##### RECORDS FOR THE EXERCISE

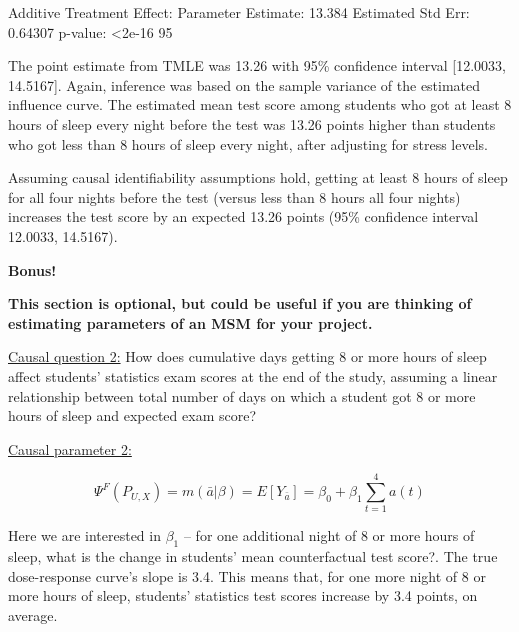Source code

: \documentclass{exam}
\begin{document}
\begin{solution}
\begin{Schunk}
\begin{Soutput}
Additive Treatment Effect:
   Parameter Estimate:  13.384 
    Estimated Std Err:  0.64307 
              p-value:  <2e-16 
    95%
\end{Soutput}
\end{Schunk}

The point estimate from TMLE was 13.26 with 95\% confidence interval [12.0033, 14.5167]. Again, inference was based on the sample variance of the estimated influence curve. The estimated mean test score among students who got at least 8 hours of sleep every night before the test was 13.26 points higher than students who got less than 8 hours of sleep every night, after adjusting for stress levels.

Assuming causal identifiability assumptions hold, getting at least 8 hours of sleep for all four nights before the test (versus less than 8 hours all four nights) increases the test score by an expected 13.26 points (95\% confidence interval 12.0033, 14.5167).

\end{solution}



\noindent \Large{\textbf{Bonus!}}

\normalsize

\noindent \textbf{This section is optional, but could be useful if you are thinking of estimating parameters of an MSM for your project.}

\noindent \underline{Causal question 2:} How does cumulative days getting 8 or more hours of sleep affect students' statistics exam scores at the end of the study, assuming a linear relationship between total number of days on which a student got 8 or more hours of sleep and expected exam score? 



\noindent\underline{Causal parameter 2:}

\[
\Psi^F(P_{U,X}) = m(\bar{a}|\beta) = E[Y_{\bar{a}}] = \beta_0 + \beta_1 \sum_{t=1}^4a(t)
\]

Here we are interested in $\beta_1$ -- for one additional night of 8 or more hours of sleep, what is the change in students' mean counterfactual test score?. The true dose-response curve's slope is 3.4. This means that, for one more night of 8 or more hours of sleep, students' statistics test scores increase by 3.4 points, on average.
\end{document}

##########

▸ WORK INSTRUCTION
Check each line of the entries above for the word "underline". List the ones that have it.

▸ EXPECTED ANSWER
\noindent \underline{Causal question 2:} How does cumulative days getting 8 or more hours of sleep affect students' statistics exam scores at the end of the study, assuming a linear relationship between total number of days on which a student got 8 or more hours of sleep and expected exam score? 
\noindent\underline{Causal parameter 2:}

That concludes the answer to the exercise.